Provider Configuration
The package ships with two provider implementations:
OpenAIProviderfor OpenAI and Azure OpenAI.LocalProviderfor OpenAI-compatible local servers such as Ollama, vLLM, and LM Studio.
Both expose the same high-level methods used by the discovery and generation helpers:
image_features(...)text_features(...)transcribe_audio(...)
OpenAIProvider
OpenAIProvider auto-detects Azure mode when AZURE_OPENAI_ENDPOINT is set. Otherwise it uses the standard OpenAI API.
OpenAI environment variables
| Variable | Required | Purpose |
|---|---|---|
OPENAI_API_KEY |
Yes | API key for the OpenAI client |
OPENAI_MODEL |
Yes | Default chat model used for text and image flows |
OPENAI_AUDIO_MODEL |
No | Audio transcription model, defaults to whisper-1 |
Azure OpenAI environment variables
| Variable | Required | Purpose |
|---|---|---|
AZURE_OPENAI_API_KEY |
Yes | Azure OpenAI API key |
AZURE_OPENAI_API_VERSION |
Yes | API version for the Azure client |
AZURE_OPENAI_ENDPOINT |
Yes | Azure resource endpoint |
AZURE_OPENAI_GPT41_DEPLOYMENT_NAME |
Yes | Default deployment name for chat completions |
AZURE_OPENAI_WHISPER_DEPLOYMENT |
Yes | Deployment used for audio transcription |
LocalProvider
LocalProvider targets OpenAI-compatible local endpoints and uses faster-whisper for optional local transcription when installed.

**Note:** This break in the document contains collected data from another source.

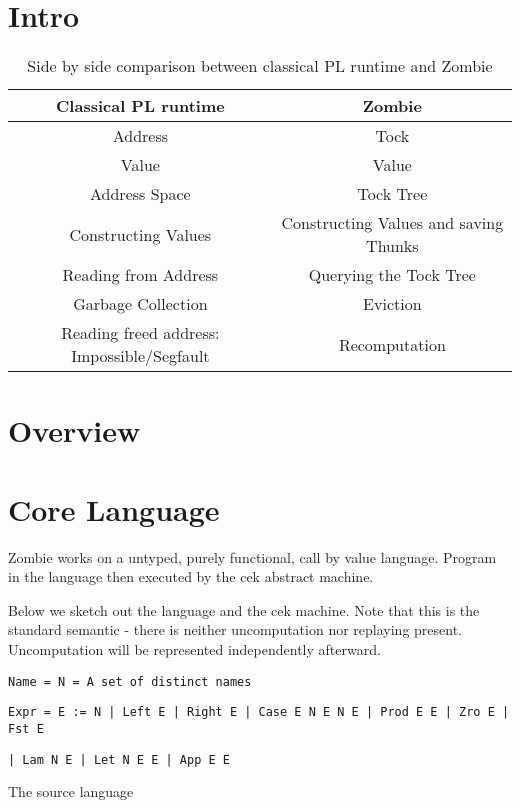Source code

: \documentclass[acmsmall]{acmart}
\begin{document}
	\section{Intro}
		\begin{table}
		\begin{center}
			\begin{tabular}{ |c|c| } 
				\hline
				Classical PL runtime & Zombie \\ 
				\hline\hline
				Address & Tock \\
				Value & Value \\
				Address Space & Tock Tree \\
				Constructing Values & Constructing Values and saving Thunks \\
				Reading from Address & Querying the Tock Tree \\
				Garbage Collection & Eviction \\
				Reading freed address: Impossible/Segfault & Recomputation \\
				\hline
			\end{tabular}
			\caption{Side by side comparison between classical PL runtime and Zombie}
		\end{center}
	\end{table}
	\section{Overview}	
	\section{Core Language}	
	Zombie works on a untyped, purely functional, call by value language. Program in the language then executed by the cek abstract machine.
	
	Below we sketch out the language and the cek machine. Note that this is the standard semantic - there is neither uncomputation nor replaying present. Uncomputation will be represented independently afterward.

	\begin{mdframed}
	\texttt{Name = N = A set of distinct names}
		
	\texttt{Expr = E := N | Left E | Right E | Case E N E N E | Prod E E | Zro E | Fst E}

	\texttt{| Lam N E | Let N E E | App E E}

	The source language
	\end{mdframed}
	
\end{document}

Local environment variables
| Variable | Required | Purpose |
|---|---|---|
LOCAL_OPENAI_BASE_URL |
No | Base URL for the local OpenAI-compatible server |
LOCAL_OPENAI_API_KEY |
No | Placeholder key expected by the SDK, defaults to ollama |
LOCAL_MODEL_TEXT |
No | Default text model |
LOCAL_MODEL_VISION |
No | Default vision model |
LOCAL_WHISPER_MODEL_SIZE |
No | Faster-Whisper model size, defaults to base |
LOCAL_WHISPER_DEVICE |
No | cpu, cuda, or auto for local transcription |
Example .env:
LOCAL_OPENAI_BASE_URL=http://localhost:11434/v1
LOCAL_OPENAI_API_KEY=ollama
LOCAL_MODEL_TEXT=llama3
LOCAL_MODEL_VISION=llava
LOCAL_WHISPER_MODEL_SIZE=base
LOCAL_WHISPER_DEVICE=cpu
Passing providers explicitly
You can construct a provider and pass it into any discovery or generation helper:
from llm_feature_gen import generate_features_from_videos
from llm_feature_gen.providers import OpenAIProvider
provider = OpenAIProvider(max_tokens=4096, temperature=0.0)
csv_paths = generate_features_from_videos(
root_folder="videos",
provider=provider,
merge_to_single_csv=True,
)
If you build a custom provider, keep the same method signatures as the built-in providers so it can drop into the helper functions cleanly.